→ TASK REQUIREMENTS:
The lines wanted are those in the data below that include "jakim".

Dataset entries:
━━━━
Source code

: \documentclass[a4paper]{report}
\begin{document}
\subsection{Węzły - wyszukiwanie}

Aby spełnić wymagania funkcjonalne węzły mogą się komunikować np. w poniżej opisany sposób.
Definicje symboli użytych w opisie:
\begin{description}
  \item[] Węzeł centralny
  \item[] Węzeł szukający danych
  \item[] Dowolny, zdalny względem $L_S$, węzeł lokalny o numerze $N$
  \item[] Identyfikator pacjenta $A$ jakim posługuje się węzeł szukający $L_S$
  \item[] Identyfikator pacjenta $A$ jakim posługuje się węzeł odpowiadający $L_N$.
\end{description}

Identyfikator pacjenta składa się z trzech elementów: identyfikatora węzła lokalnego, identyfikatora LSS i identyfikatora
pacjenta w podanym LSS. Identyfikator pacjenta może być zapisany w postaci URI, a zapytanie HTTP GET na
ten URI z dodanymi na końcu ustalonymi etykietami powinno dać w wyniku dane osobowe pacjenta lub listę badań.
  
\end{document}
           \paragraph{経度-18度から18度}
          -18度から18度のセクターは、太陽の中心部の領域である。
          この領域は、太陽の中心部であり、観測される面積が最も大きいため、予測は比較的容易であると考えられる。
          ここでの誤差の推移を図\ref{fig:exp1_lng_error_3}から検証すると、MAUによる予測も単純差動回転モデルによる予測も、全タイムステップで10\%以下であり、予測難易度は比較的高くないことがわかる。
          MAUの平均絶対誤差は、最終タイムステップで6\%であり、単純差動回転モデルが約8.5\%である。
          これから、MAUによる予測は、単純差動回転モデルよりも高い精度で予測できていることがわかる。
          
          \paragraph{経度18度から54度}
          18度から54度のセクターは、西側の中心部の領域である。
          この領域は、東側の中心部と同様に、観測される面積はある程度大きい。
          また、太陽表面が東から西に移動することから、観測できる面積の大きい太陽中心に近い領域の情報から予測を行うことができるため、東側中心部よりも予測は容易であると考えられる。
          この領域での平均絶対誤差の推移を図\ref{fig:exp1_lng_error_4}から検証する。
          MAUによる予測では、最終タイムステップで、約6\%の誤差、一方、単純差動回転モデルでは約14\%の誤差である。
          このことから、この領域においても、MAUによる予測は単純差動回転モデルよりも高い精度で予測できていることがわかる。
━━━━
→ EXERCISE ANSWER:
  \item[] Identyfikator pacjenta $A$ jakim posługuje się węzeł szukający $L_S$
  \item[] Identyfikator pacjenta $A$ jakim posługuje się węzeł odpowiadający $L_N$.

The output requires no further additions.